ACTION ITEM ▸
Check each line of the entries for "までの番号のついた" and report the ones that have it.

INFORMATION ▸
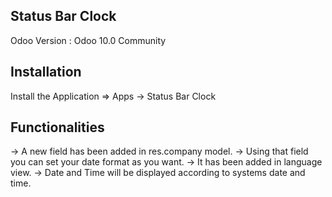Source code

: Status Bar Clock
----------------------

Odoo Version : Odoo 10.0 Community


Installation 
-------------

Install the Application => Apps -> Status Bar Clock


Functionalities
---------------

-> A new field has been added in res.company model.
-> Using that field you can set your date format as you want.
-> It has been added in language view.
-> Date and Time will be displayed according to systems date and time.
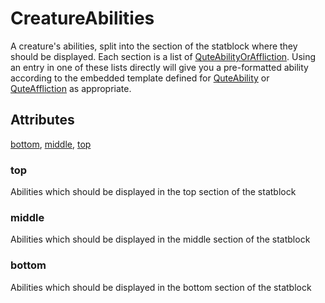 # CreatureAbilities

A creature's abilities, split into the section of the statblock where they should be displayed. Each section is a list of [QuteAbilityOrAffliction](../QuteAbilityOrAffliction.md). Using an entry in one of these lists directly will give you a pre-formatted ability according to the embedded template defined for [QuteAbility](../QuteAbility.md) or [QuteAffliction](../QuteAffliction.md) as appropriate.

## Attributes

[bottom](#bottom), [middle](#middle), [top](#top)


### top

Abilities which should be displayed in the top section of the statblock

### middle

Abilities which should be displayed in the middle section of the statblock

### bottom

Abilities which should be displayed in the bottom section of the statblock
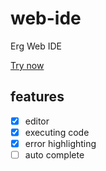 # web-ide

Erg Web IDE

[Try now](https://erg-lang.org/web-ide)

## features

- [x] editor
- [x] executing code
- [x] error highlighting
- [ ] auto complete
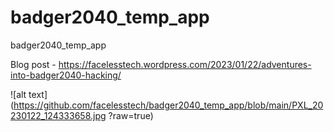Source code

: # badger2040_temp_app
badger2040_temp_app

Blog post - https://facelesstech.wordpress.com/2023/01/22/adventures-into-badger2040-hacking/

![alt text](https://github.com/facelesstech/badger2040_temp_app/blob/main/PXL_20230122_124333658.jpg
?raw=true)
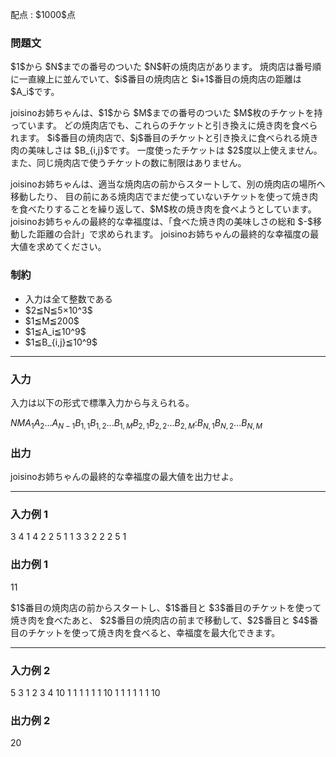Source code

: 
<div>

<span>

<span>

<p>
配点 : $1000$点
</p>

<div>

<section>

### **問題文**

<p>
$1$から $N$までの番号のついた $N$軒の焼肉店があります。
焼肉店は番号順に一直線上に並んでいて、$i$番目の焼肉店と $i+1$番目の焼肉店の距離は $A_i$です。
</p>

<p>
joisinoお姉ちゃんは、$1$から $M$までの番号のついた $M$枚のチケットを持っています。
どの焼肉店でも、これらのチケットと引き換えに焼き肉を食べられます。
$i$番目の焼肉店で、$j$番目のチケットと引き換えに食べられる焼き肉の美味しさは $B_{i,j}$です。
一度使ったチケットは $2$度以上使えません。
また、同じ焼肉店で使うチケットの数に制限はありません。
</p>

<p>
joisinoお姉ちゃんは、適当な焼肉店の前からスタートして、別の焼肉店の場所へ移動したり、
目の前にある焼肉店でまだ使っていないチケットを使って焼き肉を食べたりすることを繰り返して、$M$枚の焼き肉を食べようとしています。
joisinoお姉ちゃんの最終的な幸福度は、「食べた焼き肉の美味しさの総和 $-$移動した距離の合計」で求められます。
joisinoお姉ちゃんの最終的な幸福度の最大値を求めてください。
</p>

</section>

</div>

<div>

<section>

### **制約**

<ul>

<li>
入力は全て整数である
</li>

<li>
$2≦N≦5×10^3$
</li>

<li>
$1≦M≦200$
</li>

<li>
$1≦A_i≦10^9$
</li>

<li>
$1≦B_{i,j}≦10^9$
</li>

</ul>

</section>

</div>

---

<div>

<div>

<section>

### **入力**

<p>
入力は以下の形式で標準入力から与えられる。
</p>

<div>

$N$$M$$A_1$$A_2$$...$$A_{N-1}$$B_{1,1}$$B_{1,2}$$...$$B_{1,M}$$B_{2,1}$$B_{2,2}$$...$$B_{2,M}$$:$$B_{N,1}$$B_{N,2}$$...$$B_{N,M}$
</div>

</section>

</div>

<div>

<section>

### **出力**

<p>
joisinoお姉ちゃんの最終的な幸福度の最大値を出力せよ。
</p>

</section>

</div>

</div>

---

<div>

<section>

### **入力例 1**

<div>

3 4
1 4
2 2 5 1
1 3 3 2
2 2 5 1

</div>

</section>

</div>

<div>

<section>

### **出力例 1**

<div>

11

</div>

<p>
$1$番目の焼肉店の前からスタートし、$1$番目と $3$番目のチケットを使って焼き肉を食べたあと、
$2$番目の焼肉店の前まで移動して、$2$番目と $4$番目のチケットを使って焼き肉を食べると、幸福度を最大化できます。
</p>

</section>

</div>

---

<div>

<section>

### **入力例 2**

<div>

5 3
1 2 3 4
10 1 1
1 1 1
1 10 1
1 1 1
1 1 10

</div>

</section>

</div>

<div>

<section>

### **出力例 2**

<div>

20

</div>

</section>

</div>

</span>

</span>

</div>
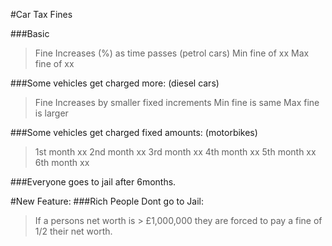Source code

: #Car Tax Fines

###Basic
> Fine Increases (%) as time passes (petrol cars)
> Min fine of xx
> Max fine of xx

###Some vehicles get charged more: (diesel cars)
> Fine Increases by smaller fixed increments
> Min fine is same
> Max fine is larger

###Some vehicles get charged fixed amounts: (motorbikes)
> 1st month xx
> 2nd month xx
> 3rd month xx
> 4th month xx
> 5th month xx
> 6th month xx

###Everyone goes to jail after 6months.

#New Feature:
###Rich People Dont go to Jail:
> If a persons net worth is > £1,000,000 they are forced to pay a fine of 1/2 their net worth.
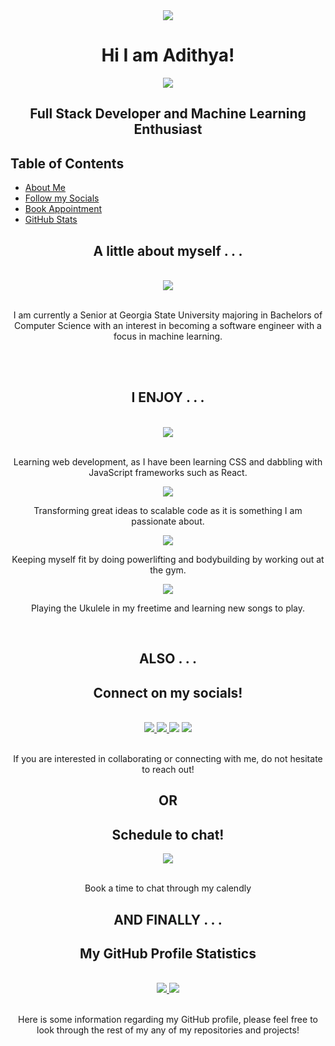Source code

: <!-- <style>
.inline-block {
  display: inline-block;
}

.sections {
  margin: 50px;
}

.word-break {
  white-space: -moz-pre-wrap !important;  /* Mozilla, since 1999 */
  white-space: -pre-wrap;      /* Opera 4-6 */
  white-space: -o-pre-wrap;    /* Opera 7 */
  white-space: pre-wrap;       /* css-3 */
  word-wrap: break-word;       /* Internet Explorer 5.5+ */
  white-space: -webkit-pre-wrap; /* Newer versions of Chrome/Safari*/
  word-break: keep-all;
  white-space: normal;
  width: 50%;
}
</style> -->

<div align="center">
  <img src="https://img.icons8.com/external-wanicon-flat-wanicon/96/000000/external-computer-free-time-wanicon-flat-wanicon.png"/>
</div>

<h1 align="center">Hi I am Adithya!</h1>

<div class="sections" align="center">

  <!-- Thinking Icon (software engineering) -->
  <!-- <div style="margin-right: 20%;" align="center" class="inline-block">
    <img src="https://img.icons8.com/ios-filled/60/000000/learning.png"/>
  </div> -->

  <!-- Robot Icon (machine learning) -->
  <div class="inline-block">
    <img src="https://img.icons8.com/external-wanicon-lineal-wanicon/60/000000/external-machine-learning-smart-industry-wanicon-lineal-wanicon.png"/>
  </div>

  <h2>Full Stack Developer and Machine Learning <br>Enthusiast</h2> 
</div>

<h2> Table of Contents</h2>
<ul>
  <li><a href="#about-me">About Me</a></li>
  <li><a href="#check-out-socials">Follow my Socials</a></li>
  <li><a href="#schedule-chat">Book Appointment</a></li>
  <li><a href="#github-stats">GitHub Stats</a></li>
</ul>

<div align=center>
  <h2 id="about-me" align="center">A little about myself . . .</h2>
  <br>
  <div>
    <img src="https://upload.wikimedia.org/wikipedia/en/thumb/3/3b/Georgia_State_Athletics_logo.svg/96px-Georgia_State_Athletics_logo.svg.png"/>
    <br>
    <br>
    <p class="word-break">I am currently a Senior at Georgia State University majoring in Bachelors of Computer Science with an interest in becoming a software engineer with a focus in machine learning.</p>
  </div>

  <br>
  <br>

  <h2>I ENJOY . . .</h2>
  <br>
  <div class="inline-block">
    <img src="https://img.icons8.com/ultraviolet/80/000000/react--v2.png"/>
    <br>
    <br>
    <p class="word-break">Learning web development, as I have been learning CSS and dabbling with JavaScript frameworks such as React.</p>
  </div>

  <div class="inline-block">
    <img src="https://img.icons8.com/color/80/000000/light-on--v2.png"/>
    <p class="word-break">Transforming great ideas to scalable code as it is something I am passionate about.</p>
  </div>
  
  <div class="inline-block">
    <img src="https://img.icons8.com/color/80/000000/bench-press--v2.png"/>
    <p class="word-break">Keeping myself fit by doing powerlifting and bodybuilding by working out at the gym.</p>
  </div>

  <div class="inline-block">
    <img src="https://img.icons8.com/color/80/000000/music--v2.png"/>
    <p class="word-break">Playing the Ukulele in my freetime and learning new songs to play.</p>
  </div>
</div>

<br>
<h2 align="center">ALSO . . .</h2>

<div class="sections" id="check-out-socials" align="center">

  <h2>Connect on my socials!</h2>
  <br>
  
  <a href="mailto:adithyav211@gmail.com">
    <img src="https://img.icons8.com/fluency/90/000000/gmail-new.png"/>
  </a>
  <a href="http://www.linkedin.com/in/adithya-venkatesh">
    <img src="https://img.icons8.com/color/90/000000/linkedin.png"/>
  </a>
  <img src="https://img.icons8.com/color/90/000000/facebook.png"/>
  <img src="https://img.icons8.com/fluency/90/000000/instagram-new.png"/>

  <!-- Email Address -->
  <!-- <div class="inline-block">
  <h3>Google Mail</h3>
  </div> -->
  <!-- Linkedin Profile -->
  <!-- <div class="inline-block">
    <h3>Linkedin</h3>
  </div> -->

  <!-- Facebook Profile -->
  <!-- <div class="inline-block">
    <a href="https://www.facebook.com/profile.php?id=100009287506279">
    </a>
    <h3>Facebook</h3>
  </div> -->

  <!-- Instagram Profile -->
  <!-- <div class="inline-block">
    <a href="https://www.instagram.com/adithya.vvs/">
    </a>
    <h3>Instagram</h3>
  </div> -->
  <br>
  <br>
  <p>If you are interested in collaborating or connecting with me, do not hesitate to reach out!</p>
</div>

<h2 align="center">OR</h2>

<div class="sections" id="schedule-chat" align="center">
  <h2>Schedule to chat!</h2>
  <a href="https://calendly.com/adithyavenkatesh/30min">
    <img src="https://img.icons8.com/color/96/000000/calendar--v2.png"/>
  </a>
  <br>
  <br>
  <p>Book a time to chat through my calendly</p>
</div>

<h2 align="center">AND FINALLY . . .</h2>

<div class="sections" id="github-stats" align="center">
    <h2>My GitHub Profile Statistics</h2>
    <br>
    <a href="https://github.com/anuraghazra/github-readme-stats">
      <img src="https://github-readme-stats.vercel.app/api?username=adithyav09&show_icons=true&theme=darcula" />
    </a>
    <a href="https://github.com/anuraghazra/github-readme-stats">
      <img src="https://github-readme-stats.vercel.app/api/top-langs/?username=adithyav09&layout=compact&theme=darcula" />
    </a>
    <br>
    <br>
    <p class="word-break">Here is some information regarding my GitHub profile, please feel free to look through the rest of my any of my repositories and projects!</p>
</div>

ANSWER TO THE PROBLEM ▸
$1$から $N$までの番号のついた $N$軒の焼肉店があります。
joisinoお姉ちゃんは、$1$から $M$までの番号のついた $M$枚のチケットを持っています。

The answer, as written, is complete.